How to find the pairs?

**GGPaltrow** · September 6th 2011, 06:04 AM

Find all such positive integers pairs (a,b) that $2^a+5^b$ is a square of an integer.

OK, so we have to find t's in: $2^a+5^b=t^2$ whilst $t \in N_+$ . How should I do this, though? I'm sitting at this for some time and have not a slightest idea...

**HallsofIvy** · September 6th 2011, 07:38 AM

Can you at least find one value each for a, b, and t so that this is true?

**GGPaltrow** · September 6th 2011, 07:41 AM

Yes, a=2, b=1 and then t would be 3. It was found brute-force, though...

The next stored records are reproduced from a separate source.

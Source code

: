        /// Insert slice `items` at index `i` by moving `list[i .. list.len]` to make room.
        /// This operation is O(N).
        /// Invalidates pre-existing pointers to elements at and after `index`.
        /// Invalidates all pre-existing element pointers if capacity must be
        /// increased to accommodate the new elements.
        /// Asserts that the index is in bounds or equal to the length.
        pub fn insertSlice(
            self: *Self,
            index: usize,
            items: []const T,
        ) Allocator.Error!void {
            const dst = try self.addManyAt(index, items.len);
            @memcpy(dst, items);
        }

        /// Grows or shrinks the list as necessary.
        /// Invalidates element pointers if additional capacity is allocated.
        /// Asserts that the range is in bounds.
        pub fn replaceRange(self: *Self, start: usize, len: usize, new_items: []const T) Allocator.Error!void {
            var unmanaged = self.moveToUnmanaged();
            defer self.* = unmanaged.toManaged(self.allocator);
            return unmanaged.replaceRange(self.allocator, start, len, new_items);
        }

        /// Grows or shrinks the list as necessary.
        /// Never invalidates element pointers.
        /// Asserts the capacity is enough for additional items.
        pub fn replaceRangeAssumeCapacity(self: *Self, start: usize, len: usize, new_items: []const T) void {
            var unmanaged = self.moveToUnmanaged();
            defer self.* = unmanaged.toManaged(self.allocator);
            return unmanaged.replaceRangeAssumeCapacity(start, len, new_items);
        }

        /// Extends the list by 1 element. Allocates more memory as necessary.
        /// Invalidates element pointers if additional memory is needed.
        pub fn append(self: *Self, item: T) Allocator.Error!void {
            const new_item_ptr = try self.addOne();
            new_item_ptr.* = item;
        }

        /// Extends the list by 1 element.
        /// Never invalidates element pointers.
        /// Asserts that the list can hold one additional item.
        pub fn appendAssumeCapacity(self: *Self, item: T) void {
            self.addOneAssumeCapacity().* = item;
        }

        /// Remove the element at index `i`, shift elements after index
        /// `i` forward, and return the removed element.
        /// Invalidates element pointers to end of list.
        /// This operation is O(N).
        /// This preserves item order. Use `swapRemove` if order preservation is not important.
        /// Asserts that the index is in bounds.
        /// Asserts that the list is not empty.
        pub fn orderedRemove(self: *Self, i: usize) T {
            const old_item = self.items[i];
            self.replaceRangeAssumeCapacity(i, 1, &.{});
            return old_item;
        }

**Soroban** · September 6th 2011, 10:41 AM

Hello, GGPaltrow!

I don't have the complete solution yet,
. . but I can narrow down the choices.

$\text{Find all such positive integers pairs }(a,b)\text{ that }2^a+5^b\text{ is a square integer.}$

Note that $5^b$ will always end in 5.

Now note the final digit when adding $2^a.$

. . $\begin{array}{ccc}2^a + 5^b & \text{ends in}\\ \hline 2^1+ 5^b & 7 \\ 2^2 + 5^b & 9 \\ 2^3 + 5^b & 3 \\ 2^4 + 5^b & 1 \\ 2^5 + 5^b & 7 \\ 2^6 + 5^b & 9 \\ 2^7 + 5^b & 3 \\ 2^8 + 5^b & 1 \\ \vdots & \vdots \end{array}$

The 4-step pattern repeats indefinitely.
Note that a square canNOT end in 7 or 3.

We find that 2 must be raised to an even power.

Does that help?

**alexmahone** · September 6th 2011, 11:19 AM

Originally Posted by Soroban

Hello, GGPaltrow!

I don't have the complete solution yet,
. . but I can narrow down the choices.

Note that $5^b$ will always end in 5.

Now note the final digit when adding $2^a.$

. . $\begin{array}{ccc}2^a + 5^b & \text{ends in}\\ \hline 2^1+ 5^b & 7 \\ 2^2 + 5^b & 9 \\ 2^3 + 5^b & 3 \\ 2^4 + 5^b & 1 \\ 2^5 + 5^b & 7 \\ 2^6 + 5^b & 9 \\ 2^7 + 5^b & 3 \\ 2^8 + 5^b & 1 \\ \vdots & \vdots \end{array}$

The 4-step pattern repeats indefinitely.
Note that a square canNOT end in 7 or 3.

We find that 2 must be raised to an even power.

Does that help?

Let $a = 2m$ .

$5^b=t^2-2^{2m}=(t+2^m)(t-2^m)$

Then,

$t+2^m=5^p$

$t-2^m=5^q$

where p and q are non-negative integers.

Assume that p and q are both positive integers.

Then, $2t=5^p+5^q\equiv 0\ (mod\ 10)$

$t\equiv 0\ (mod\ 5)$

Consider the equation $t+2^m=5^p$ .

$5 | t$ and $5 | 5^p$

So, $5 | 2^m$ (Contradiction)

So, either p or q is zero. (Both p and q cannot be zero, because then b would be zero, which is not allowed by the question.)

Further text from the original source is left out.